Top of EXERCISE MATERIAL
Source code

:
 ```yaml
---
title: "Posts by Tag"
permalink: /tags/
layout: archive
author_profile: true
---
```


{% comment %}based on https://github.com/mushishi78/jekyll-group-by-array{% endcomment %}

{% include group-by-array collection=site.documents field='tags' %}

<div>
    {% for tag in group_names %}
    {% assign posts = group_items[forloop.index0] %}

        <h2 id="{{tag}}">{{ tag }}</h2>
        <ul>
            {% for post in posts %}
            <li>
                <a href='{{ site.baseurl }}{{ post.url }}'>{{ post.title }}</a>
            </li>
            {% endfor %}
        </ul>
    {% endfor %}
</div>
Bottom of EXERCISE MATERIAL
▶ **WORK REQUIRED**: Looking at the data above, count the lines that contain the string "tags" and give only the count.

▶ **REPLY**: 2